Mlliyet Milliyet Blog Milliyet Blog
 
Facebook Connect
Blog Kategorileri
 

24 Nisan '10

 
Kategori
İzmir
 

Blog' cumuz, İzmir Kitap Fuarı'ndaydı...

Blog' cumuz, İzmir Kitap Fuarı'ndaydı...
 

Coşkun Karabulut, (Soldan ikinci) Ne demek istediğini iyi bilenlerden. Felsefi duruşlu bir deneme bu


Kitap Fuarı gümbür gümbür. Okumağa alışmamış bir toplumun, gümbür gümbür fuara akması, mucize. Evet, orta yerde bir alışveriş oluyor amma, okuma oranı, genelde çok düşük.

İlyas haber verdi. O, İlyas Bayram, K.yakanın muhtarı oluyor efendim. Ölüdeniz’den blog yazarı Coşkun Karabulut’un fuarda imza günü varmış. Gittik buldum. İlyası kenara çektim. Bozuntuya verme dedim. “Sürpriz yapalım” “ Pişkin pişkin” olur dedi.

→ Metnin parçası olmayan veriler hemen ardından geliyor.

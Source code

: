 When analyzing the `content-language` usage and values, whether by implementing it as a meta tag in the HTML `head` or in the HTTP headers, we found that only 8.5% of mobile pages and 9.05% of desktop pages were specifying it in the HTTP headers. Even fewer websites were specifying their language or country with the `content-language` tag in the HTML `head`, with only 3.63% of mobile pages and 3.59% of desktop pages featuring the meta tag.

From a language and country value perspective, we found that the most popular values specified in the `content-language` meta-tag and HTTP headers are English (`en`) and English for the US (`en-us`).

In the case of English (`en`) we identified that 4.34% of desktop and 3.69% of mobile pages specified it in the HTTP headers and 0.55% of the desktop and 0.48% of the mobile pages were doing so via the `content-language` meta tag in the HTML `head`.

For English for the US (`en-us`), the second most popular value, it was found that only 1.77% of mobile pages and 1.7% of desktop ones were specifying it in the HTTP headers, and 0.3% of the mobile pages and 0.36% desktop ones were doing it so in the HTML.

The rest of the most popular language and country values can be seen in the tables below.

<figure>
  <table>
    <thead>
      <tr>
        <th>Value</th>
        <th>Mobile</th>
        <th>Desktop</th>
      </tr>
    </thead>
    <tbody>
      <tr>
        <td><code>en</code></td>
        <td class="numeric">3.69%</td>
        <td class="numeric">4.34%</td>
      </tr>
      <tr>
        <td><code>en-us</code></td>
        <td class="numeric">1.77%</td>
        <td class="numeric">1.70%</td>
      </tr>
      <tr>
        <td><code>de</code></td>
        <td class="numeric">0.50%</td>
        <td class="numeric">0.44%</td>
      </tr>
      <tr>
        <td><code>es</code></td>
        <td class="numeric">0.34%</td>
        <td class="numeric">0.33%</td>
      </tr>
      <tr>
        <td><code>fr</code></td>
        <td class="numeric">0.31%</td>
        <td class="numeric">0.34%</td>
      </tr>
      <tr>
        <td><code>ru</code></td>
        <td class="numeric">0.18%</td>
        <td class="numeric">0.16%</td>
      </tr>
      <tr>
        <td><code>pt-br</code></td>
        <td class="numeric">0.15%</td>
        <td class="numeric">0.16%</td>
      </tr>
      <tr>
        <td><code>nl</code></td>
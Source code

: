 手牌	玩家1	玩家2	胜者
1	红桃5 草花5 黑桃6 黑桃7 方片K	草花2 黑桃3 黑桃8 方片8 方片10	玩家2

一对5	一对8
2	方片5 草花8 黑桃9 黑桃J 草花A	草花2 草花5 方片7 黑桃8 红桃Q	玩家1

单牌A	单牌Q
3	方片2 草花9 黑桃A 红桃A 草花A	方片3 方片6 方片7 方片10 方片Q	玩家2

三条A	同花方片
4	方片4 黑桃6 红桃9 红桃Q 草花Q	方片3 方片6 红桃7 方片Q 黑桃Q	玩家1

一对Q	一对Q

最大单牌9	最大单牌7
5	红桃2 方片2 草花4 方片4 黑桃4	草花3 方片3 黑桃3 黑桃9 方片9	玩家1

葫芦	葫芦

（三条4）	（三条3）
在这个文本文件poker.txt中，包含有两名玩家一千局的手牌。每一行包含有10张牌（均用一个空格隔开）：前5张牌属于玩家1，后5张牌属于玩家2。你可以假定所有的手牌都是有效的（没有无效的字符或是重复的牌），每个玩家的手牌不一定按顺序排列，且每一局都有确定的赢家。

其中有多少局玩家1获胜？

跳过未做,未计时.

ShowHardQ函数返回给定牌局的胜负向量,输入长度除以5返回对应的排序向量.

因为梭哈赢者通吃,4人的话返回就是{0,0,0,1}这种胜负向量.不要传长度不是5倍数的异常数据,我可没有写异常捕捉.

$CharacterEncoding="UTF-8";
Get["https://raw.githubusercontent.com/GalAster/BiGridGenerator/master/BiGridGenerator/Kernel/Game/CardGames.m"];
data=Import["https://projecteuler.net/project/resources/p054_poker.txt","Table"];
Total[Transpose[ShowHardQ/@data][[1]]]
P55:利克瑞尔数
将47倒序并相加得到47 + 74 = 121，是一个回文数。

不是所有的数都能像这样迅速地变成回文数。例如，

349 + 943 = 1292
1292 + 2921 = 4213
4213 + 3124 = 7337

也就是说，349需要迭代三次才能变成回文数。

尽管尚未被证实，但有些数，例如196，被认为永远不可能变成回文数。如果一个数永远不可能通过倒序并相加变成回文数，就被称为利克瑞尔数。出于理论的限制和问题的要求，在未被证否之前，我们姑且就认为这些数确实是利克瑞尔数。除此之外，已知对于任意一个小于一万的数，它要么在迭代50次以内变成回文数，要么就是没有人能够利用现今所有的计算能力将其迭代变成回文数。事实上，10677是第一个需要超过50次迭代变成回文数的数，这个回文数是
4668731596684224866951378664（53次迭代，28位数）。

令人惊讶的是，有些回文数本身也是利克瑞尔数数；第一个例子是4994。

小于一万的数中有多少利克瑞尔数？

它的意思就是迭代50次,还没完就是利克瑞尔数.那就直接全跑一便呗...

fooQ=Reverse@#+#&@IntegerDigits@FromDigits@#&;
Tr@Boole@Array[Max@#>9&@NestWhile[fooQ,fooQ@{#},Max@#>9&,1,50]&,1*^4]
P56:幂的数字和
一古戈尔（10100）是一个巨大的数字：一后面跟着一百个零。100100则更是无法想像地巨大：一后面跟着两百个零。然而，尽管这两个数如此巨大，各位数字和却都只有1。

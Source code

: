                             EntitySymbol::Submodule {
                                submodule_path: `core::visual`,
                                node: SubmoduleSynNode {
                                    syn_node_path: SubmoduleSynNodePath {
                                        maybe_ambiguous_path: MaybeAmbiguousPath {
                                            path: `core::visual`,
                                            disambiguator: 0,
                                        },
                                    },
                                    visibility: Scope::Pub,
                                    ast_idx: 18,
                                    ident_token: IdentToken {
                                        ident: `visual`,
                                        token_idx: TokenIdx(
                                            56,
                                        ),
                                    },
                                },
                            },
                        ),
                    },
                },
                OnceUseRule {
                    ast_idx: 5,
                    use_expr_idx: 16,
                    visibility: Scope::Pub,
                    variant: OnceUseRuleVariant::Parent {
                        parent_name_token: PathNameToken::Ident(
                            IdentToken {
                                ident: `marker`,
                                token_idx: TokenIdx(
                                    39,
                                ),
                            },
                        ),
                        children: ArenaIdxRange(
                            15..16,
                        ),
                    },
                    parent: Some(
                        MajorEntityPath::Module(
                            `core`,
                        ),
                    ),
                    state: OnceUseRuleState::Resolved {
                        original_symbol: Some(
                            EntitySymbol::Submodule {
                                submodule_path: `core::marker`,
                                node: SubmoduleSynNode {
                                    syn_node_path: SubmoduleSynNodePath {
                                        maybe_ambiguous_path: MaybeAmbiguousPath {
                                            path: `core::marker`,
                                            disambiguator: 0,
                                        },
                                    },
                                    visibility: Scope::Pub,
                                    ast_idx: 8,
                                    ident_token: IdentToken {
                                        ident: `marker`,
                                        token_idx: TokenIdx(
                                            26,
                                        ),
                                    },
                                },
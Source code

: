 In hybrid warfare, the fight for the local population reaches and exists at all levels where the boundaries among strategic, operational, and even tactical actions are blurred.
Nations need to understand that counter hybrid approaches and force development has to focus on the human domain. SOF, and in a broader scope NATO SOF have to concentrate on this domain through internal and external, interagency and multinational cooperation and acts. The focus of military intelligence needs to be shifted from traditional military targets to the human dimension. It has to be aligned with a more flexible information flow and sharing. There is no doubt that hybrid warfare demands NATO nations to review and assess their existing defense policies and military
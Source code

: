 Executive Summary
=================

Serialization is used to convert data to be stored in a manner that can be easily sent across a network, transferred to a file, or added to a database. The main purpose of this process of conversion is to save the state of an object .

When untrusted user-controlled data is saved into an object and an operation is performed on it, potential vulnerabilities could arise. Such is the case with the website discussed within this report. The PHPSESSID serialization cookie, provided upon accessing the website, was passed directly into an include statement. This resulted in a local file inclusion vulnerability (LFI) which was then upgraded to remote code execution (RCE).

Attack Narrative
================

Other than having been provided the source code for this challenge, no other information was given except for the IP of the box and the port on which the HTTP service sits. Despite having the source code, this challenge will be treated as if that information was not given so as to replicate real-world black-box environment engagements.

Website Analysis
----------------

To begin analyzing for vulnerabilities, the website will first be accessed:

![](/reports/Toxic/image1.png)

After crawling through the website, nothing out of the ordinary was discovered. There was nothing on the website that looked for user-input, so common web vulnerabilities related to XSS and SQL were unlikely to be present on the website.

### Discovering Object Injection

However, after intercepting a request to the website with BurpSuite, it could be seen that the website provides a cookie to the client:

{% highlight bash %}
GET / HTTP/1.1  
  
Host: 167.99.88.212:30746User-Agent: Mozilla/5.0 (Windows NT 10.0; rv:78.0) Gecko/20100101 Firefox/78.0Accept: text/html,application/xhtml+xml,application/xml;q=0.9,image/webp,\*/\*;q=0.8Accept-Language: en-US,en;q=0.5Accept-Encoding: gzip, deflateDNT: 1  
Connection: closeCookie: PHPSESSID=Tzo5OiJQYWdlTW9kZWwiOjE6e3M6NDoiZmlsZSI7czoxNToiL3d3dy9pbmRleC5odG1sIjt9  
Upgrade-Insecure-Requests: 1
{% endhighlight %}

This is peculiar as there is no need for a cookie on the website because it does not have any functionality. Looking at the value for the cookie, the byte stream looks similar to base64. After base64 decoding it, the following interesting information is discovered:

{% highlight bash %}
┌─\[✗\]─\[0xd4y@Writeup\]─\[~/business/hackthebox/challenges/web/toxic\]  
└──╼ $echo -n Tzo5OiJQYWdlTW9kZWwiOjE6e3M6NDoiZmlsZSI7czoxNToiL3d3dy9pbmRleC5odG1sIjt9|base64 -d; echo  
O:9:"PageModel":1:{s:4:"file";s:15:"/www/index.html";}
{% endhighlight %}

“Röportaj yapmağa geldim” dedim, daldım kitap stant’ına. Hemen buyur edildim. Coşkun Bey beni tanımaz. Ben de Coşkunu. Tanısa tanısa, logo’daki kediyi tanır. Hani şu piyanist kedi. Eee, kediye de benzemediğime göre, sağlama garanti, beni tanıyamaz. İlyas sonradan inşallah oyun bozanlık etmemiştir. Coşkun, hangi gazeteden? Diye sordu. “ Ege Telgraf” dedim. E, yalan da değil hani. Orada, köşe yazıyorum. Elli yıllık gazete. Milliyet Blog diyemedim, işin esprisi kaçardı sonra. Şimdi okuyunca anlar durumu.

Neyse Evire çevire suallerimi sordum. Bir de çıkarken resimledim onları. Hararetle uğurlandım. Kitap imzalarken, Coşkun bey, adımı sordu. Muzaffer diye kaçırıverdim ağzımdan. Soyadımı da, duraksamadan “Çelik” yaptım.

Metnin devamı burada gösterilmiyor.